Biodynamic farming in vegetables
Ambreen Nabi, Dr. Sumati Narayan, Baseerat Afroza, Faheema Mushtaq, Shahnaz Mufti, Ummyiah HM and M Mudasir Magray
The term biodynamic is taken from Greek word bios meaning life and dynamics meaning energy. Hence biodynamic farming refers “working with the energies which create and maintain life” (Rai and Yadav, 2005). There are two main characteristics of BD farming (Dengel, 2004). Firstly by the use of particular farming inputs made from various herbal, mineral and raw materials processed in complex ways and finally applied in small and minimal doses on soil and crops.
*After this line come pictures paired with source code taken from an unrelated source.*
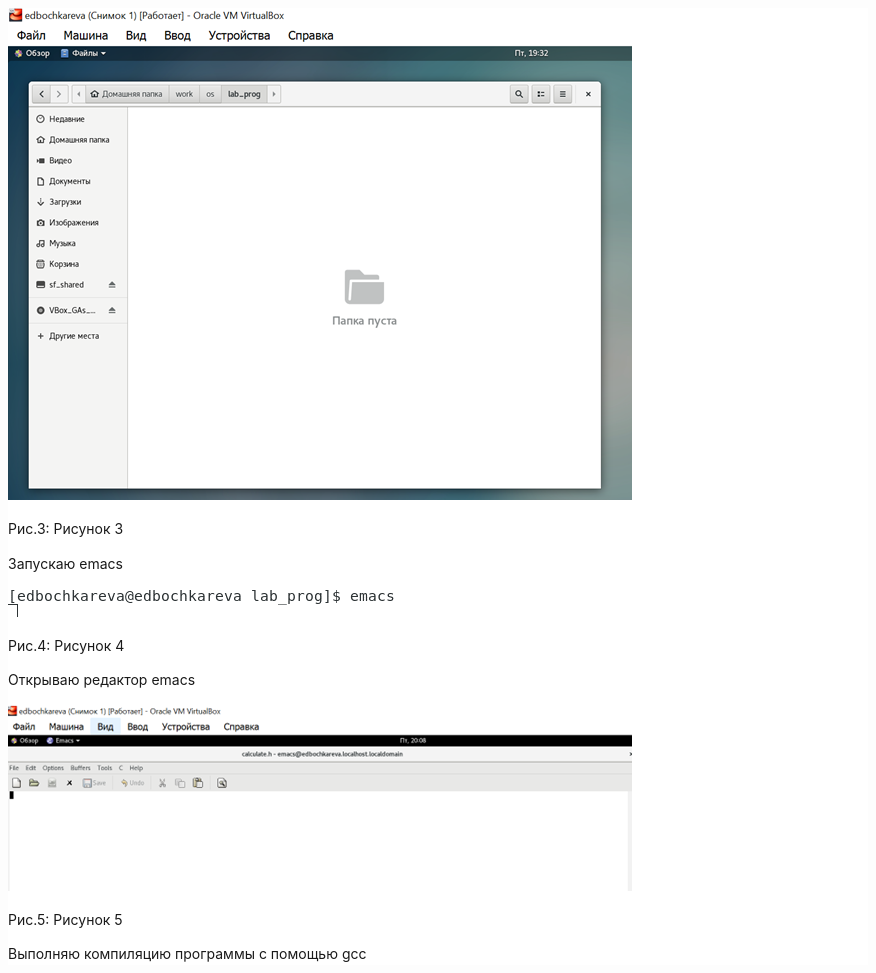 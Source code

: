 ![Рисунок3](image/image3.png)

Рис.3: Рисунок 3

Запускаю emacs

![Рисунок4](image/image4.png)

Рис.4: Рисунок 4

Открываю редактор emacs

![Рисунок5](image/image5.png)

Рис.5: Рисунок 5

Выполняю компиляцию программы с помощью gcc
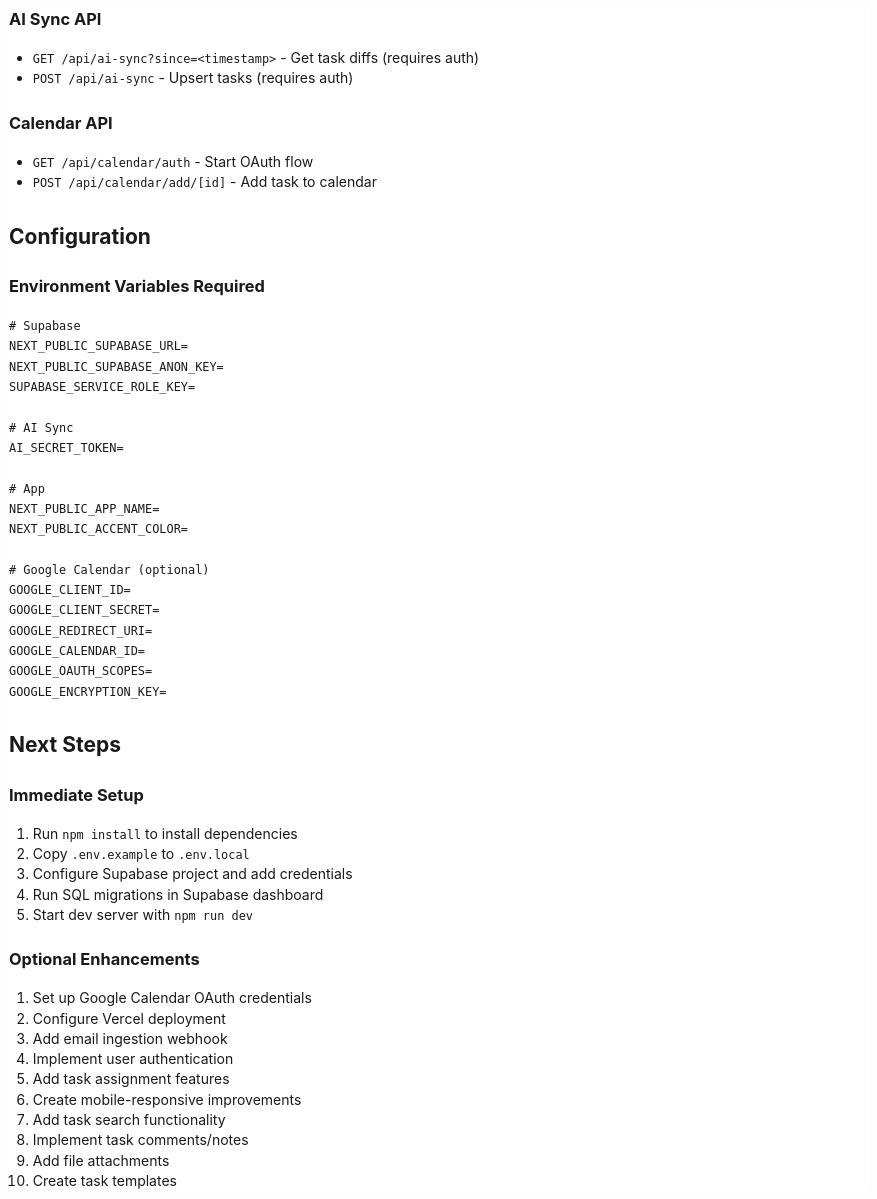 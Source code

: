 ### AI Sync API
- `GET /api/ai-sync?since=<timestamp>` - Get task diffs (requires auth)
- `POST /api/ai-sync` - Upsert tasks (requires auth)

### Calendar API
- `GET /api/calendar/auth` - Start OAuth flow
- `POST /api/calendar/add/[id]` - Add task to calendar

## Configuration

### Environment Variables Required
```env
# Supabase
NEXT_PUBLIC_SUPABASE_URL=
NEXT_PUBLIC_SUPABASE_ANON_KEY=
SUPABASE_SERVICE_ROLE_KEY=

# AI Sync
AI_SECRET_TOKEN=

# App
NEXT_PUBLIC_APP_NAME=
NEXT_PUBLIC_ACCENT_COLOR=

# Google Calendar (optional)
GOOGLE_CLIENT_ID=
GOOGLE_CLIENT_SECRET=
GOOGLE_REDIRECT_URI=
GOOGLE_CALENDAR_ID=
GOOGLE_OAUTH_SCOPES=
GOOGLE_ENCRYPTION_KEY=
```

## Next Steps

### Immediate Setup
1. Run `npm install` to install dependencies
2. Copy `.env.example` to `.env.local`
3. Configure Supabase project and add credentials
4. Run SQL migrations in Supabase dashboard
5. Start dev server with `npm run dev`

### Optional Enhancements
1. Set up Google Calendar OAuth credentials
2. Configure Vercel deployment
3. Add email ingestion webhook
4. Implement user authentication
5. Add task assignment features
6. Create mobile-responsive improvements
7. Add task search functionality
8. Implement task comments/notes
9. Add file attachments
10. Create task templates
And secondly by the observation of rhythms in nature which go beyond the most obvious influences of sun, weather and season, but which include lunar, planetary and stellar constellations. Biodynamic differs from organic farming in a way that biodynamic farms aims to become self-sufficient in compost, manure and animal feeds and moreover an astronomical calendar is used to determine auspicious planting, cultivating and harvesting times (Sharma, 2001). Biodynamic farming has increased the mean yield of potato by 10.4% and 10.9%, in carrot 17.2% and 24%, in cabbage 14.3% and 28.3% and in French bean 24.5 and 22.5% under irrigated and rainfed conditions respectively (Selvaraj and Anita, 2006). Biodynamic production of cauliflower gave a yield of 42.58t/ha as compared with 23t/ha in control where as in cabbage yield was recorded as 55.16 t/ha under biodynamic production as compared to 22.83 t/ha in organic farming Pathak and Ram, 2001). Sustainable management of natural resources, ecological farming and the production of non-toxic food of nutritional qualities will have to find their way into mainstream society and practices if these inhabitants are to survive.